We arrived in Kathmandu to be met by our sirdar (chief guide) Gopi, who turned out to be a superb guy, for whom nothing was too much trouble.  The Hotel Tibet was a surprise, in a dirty back street but very comfortable.  Don’t get used to it, its not going to last!  Met the other members of the group, 16 in total, 13 guys and 3 women.  Kathmandu was a shock.  I thought Egypt was crazy, this place is lunatic!  Traffic drives on the left, at least I think it does.  Cars, buses, bikes and motorcycles go anywhere as it suits them.  You want to turn right?  Just turn, somebody will screech to a stop, possibly.  No road markings, no road signs and everyone blowing horns continuously and no Harleys!  A day’s acclimatisation tour around Kathmandu, Buddhist temples and cremation sites (I know how to live!) only confirmed the impression.

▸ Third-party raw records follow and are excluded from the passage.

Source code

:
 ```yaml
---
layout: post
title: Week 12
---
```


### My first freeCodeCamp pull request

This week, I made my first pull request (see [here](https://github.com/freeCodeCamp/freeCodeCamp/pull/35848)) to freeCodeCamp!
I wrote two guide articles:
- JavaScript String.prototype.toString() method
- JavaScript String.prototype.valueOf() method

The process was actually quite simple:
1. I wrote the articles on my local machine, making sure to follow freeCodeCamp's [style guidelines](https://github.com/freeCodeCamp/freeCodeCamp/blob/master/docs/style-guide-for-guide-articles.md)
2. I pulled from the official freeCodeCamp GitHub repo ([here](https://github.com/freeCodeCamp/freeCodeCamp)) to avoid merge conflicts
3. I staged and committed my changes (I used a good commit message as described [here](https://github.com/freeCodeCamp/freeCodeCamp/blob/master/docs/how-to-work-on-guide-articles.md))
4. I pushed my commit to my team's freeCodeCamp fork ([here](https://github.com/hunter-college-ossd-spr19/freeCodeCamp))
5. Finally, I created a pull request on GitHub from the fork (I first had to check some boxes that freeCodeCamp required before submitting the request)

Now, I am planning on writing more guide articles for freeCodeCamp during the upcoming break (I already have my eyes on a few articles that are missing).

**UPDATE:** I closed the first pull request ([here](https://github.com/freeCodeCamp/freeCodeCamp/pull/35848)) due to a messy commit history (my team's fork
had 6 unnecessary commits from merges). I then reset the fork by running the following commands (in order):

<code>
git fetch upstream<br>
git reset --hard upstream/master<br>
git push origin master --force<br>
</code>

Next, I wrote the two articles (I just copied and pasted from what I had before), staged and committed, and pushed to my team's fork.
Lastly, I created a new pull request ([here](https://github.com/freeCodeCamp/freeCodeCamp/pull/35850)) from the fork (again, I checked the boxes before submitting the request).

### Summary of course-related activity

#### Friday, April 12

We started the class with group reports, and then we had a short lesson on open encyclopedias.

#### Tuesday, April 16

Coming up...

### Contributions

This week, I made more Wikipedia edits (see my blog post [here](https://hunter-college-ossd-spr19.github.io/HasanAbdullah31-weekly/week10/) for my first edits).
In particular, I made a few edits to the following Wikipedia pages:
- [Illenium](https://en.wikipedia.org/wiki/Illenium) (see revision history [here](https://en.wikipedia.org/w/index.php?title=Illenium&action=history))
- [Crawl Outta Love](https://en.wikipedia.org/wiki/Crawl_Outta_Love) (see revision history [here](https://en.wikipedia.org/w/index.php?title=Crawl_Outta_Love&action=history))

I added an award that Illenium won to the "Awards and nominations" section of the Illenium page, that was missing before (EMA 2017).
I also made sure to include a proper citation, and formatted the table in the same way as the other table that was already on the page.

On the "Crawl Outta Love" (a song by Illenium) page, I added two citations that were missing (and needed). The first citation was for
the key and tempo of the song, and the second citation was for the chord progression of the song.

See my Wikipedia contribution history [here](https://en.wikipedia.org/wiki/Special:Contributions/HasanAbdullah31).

Let's get out of this madness.  Up at 4.30am for the flight from Kathmandu to Lukla.  First sight of the Himalayas to everyone’s delight.  Lukla is the only airport I’ve ever been to which has a steep slope to the main runway.  The idea, apart from there being no flat ground to build a runway, is to stop you hitting the mountain at the end of the runway.  We are now something like 20 miles from the nearest road, in the land of yaks and porters.  A quick briefing at a local ‘hotel’ in downtown Lukla and we’re off.  Hang on, we’re going downhill, surely Everest is uphill?  Saw Kanjung, our first big mountain and an avalanche.  Exciting!  Stopped at Thaldo Koshi for lunch.  I was surprised at the range of the menu, mostly combinations of potatoes, noodles, rice, cheese, eggs etc.  The local dish is dal bhat which is lentil soup (the dal) poured over rice (the bhat) and is available everywhere in copious quantities.  Quite tasty actually.  The trails are rough, lots of rocks not like walking in the Lake District, but very pleasant walking conditions.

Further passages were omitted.